• _WORK INSTRUCTIONS_
Once you have read the records, output them exactly.

◇ ◇ ◇ ◇

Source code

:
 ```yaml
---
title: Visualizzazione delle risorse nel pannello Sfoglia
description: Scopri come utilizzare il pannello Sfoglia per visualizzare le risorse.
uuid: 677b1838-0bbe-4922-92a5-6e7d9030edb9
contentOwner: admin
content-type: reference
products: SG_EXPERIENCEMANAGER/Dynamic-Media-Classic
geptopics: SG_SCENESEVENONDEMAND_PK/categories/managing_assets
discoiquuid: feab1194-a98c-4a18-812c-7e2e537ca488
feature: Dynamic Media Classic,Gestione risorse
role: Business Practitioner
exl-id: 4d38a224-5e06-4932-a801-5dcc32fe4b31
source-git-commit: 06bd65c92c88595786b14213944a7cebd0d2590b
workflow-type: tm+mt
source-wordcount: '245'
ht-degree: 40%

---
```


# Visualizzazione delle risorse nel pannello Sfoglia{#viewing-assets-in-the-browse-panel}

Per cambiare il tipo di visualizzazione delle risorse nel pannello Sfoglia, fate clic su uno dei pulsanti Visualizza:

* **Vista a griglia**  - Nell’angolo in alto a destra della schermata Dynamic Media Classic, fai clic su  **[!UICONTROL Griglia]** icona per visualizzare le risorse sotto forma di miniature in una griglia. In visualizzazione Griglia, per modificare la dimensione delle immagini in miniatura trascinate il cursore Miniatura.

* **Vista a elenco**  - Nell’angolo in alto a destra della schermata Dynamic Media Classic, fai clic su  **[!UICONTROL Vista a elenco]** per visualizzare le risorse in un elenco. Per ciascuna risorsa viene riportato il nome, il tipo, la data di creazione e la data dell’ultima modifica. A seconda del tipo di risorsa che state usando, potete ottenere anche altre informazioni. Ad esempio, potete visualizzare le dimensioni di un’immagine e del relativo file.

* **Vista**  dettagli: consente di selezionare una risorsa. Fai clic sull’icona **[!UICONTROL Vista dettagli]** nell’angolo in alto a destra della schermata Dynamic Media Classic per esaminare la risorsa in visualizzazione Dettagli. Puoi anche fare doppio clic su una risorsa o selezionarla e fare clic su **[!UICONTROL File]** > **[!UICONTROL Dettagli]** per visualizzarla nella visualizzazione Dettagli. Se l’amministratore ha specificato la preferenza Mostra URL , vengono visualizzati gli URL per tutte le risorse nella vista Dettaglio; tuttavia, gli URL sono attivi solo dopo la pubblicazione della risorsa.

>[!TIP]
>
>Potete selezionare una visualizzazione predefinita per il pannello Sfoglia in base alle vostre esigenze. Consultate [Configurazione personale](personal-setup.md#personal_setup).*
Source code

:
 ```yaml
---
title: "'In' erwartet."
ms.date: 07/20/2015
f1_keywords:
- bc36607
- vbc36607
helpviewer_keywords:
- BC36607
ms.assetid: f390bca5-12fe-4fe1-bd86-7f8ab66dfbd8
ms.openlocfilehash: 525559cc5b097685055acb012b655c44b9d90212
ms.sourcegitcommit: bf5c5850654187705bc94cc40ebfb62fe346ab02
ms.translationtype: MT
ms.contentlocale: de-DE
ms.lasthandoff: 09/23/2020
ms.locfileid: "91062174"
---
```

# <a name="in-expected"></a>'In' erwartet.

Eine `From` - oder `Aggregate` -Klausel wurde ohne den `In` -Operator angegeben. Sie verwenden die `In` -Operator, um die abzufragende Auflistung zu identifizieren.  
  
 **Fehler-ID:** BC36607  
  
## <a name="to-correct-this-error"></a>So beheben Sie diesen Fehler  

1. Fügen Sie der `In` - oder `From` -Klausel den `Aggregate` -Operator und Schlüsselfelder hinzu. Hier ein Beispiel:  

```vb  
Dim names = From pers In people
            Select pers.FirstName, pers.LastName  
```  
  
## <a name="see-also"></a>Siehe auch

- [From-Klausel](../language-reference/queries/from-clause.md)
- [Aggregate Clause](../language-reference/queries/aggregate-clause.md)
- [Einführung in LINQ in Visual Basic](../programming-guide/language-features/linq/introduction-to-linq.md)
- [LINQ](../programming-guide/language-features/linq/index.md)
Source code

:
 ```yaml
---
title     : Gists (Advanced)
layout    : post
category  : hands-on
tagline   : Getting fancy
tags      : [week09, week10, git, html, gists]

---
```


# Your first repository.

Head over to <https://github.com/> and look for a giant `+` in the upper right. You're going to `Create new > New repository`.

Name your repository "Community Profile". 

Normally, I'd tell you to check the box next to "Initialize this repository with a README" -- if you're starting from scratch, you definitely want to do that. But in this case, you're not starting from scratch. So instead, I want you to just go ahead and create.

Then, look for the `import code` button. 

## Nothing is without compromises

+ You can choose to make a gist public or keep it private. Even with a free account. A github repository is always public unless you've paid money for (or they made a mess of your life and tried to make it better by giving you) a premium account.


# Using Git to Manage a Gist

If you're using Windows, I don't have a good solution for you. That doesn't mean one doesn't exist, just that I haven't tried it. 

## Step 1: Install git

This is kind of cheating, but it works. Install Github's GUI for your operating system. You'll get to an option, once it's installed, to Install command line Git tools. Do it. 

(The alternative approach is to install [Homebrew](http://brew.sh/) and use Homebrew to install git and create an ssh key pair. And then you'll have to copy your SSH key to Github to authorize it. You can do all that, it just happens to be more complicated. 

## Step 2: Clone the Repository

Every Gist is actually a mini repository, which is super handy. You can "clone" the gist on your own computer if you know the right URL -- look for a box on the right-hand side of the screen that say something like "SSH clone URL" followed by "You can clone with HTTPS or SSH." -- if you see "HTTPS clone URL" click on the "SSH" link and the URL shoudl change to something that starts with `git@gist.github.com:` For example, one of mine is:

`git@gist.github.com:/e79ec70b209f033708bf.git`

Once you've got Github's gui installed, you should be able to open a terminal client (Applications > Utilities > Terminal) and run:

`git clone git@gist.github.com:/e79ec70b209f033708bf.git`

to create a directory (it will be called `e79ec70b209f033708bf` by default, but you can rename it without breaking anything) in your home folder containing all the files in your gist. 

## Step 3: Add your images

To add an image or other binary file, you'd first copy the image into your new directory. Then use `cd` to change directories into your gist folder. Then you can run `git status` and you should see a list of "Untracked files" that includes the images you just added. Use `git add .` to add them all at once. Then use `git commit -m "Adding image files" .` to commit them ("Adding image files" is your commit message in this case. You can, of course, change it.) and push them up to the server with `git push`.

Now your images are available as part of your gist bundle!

◇ ◇ ◇ ◇

• _EXPECTED OUTPUT_
Source code

:
 ```yaml
---
title: Visualizzazione delle risorse nel pannello Sfoglia
description: Scopri come utilizzare il pannello Sfoglia per visualizzare le risorse.
uuid: 677b1838-0bbe-4922-92a5-6e7d9030edb9
contentOwner: admin
content-type: reference
products: SG_EXPERIENCEMANAGER/Dynamic-Media-Classic
geptopics: SG_SCENESEVENONDEMAND_PK/categories/managing_assets
discoiquuid: feab1194-a98c-4a18-812c-7e2e537ca488
feature: Dynamic Media Classic,Gestione risorse
role: Business Practitioner
exl-id: 4d38a224-5e06-4932-a801-5dcc32fe4b31
source-git-commit: 06bd65c92c88595786b14213944a7cebd0d2590b
workflow-type: tm+mt
source-wordcount: '245'
ht-degree: 40%

---
```


# Visualizzazione delle risorse nel pannello Sfoglia{#viewing-assets-in-the-browse-panel}

Per cambiare il tipo di visualizzazione delle risorse nel pannello Sfoglia, fate clic su uno dei pulsanti Visualizza:

* **Vista a griglia**  - Nell’angolo in alto a destra della schermata Dynamic Media Classic, fai clic su  **[!UICONTROL Griglia]** icona per visualizzare le risorse sotto forma di miniature in una griglia. In visualizzazione Griglia, per modificare la dimensione delle immagini in miniatura trascinate il cursore Miniatura.

* **Vista a elenco**  - Nell’angolo in alto a destra della schermata Dynamic Media Classic, fai clic su  **[!UICONTROL Vista a elenco]** per visualizzare le risorse in un elenco. Per ciascuna risorsa viene riportato il nome, il tipo, la data di creazione e la data dell’ultima modifica. A seconda del tipo di risorsa che state usando, potete ottenere anche altre informazioni. Ad esempio, potete visualizzare le dimensioni di un’immagine e del relativo file.

* **Vista**  dettagli: consente di selezionare una risorsa. Fai clic sull’icona **[!UICONTROL Vista dettagli]** nell’angolo in alto a destra della schermata Dynamic Media Classic per esaminare la risorsa in visualizzazione Dettagli. Puoi anche fare doppio clic su una risorsa o selezionarla e fare clic su **[!UICONTROL File]** > **[!UICONTROL Dettagli]** per visualizzarla nella visualizzazione Dettagli. Se l’amministratore ha specificato la preferenza Mostra URL , vengono visualizzati gli URL per tutte le risorse nella vista Dettaglio; tuttavia, gli URL sono attivi solo dopo la pubblicazione della risorsa.

>[!TIP]
>
>Potete selezionare una visualizzazione predefinita per il pannello Sfoglia in base alle vostre esigenze. Consultate [Configurazione personale](personal-setup.md#personal_setup).*
Source code

:
 ```yaml
---
title: "'In' erwartet."
ms.date: 07/20/2015
f1_keywords:
- bc36607
- vbc36607
helpviewer_keywords:
- BC36607
ms.assetid: f390bca5-12fe-4fe1-bd86-7f8ab66dfbd8
ms.openlocfilehash: 525559cc5b097685055acb012b655c44b9d90212
ms.sourcegitcommit: bf5c5850654187705bc94cc40ebfb62fe346ab02
ms.translationtype: MT
ms.contentlocale: de-DE
ms.lasthandoff: 09/23/2020
ms.locfileid: "91062174"
---
```

# <a name="in-expected"></a>'In' erwartet.

Eine `From` - oder `Aggregate` -Klausel wurde ohne den `In` -Operator angegeben. Sie verwenden die `In` -Operator, um die abzufragende Auflistung zu identifizieren.  
  
 **Fehler-ID:** BC36607  
  
## <a name="to-correct-this-error"></a>So beheben Sie diesen Fehler  

1. Fügen Sie der `In` - oder `From` -Klausel den `Aggregate` -Operator und Schlüsselfelder hinzu. Hier ein Beispiel:  

```vb  
Dim names = From pers In people
            Select pers.FirstName, pers.LastName  
```  
  
## <a name="see-also"></a>Siehe auch

- [From-Klausel](../language-reference/queries/from-clause.md)
- [Aggregate Clause](../language-reference/queries/aggregate-clause.md)
- [Einführung in LINQ in Visual Basic](../programming-guide/language-features/linq/introduction-to-linq.md)
- [LINQ](../programming-guide/language-features/linq/index.md)
Source code

:
 ```yaml
---
title     : Gists (Advanced)
layout    : post
category  : hands-on
tagline   : Getting fancy
tags      : [week09, week10, git, html, gists]

---
```


# Your first repository.

Head over to <https://github.com/> and look for a giant `+` in the upper right. You're going to `Create new > New repository`.

Name your repository "Community Profile". 

Normally, I'd tell you to check the box next to "Initialize this repository with a README" -- if you're starting from scratch, you definitely want to do that. But in this case, you're not starting from scratch. So instead, I want you to just go ahead and create.

Then, look for the `import code` button. 

## Nothing is without compromises

+ You can choose to make a gist public or keep it private. Even with a free account. A github repository is always public unless you've paid money for (or they made a mess of your life and tried to make it better by giving you) a premium account.


# Using Git to Manage a Gist

If you're using Windows, I don't have a good solution for you. That doesn't mean one doesn't exist, just that I haven't tried it. 

## Step 1: Install git

This is kind of cheating, but it works. Install Github's GUI for your operating system. You'll get to an option, once it's installed, to Install command line Git tools. Do it. 

(The alternative approach is to install [Homebrew](http://brew.sh/) and use Homebrew to install git and create an ssh key pair. And then you'll have to copy your SSH key to Github to authorize it. You can do all that, it just happens to be more complicated. 

## Step 2: Clone the Repository

Every Gist is actually a mini repository, which is super handy. You can "clone" the gist on your own computer if you know the right URL -- look for a box on the right-hand side of the screen that say something like "SSH clone URL" followed by "You can clone with HTTPS or SSH." -- if you see "HTTPS clone URL" click on the "SSH" link and the URL shoudl change to something that starts with `git@gist.github.com:` For example, one of mine is:

`git@gist.github.com:/e79ec70b209f033708bf.git`

Once you've got Github's gui installed, you should be able to open a terminal client (Applications > Utilities > Terminal) and run:

`git clone git@gist.github.com:/e79ec70b209f033708bf.git`

to create a directory (it will be called `e79ec70b209f033708bf` by default, but you can rename it without breaking anything) in your home folder containing all the files in your gist. 

## Step 3: Add your images

To add an image or other binary file, you'd first copy the image into your new directory. Then use `cd` to change directories into your gist folder. Then you can run `git status` and you should see a list of "Untracked files" that includes the images you just added. Use `git add .` to add them all at once. Then use `git commit -m "Adding image files" .` to commit them ("Adding image files" is your commit message in this case. You can, of course, change it.) and push them up to the server with `git push`.

Now your images are available as part of your gist bundle!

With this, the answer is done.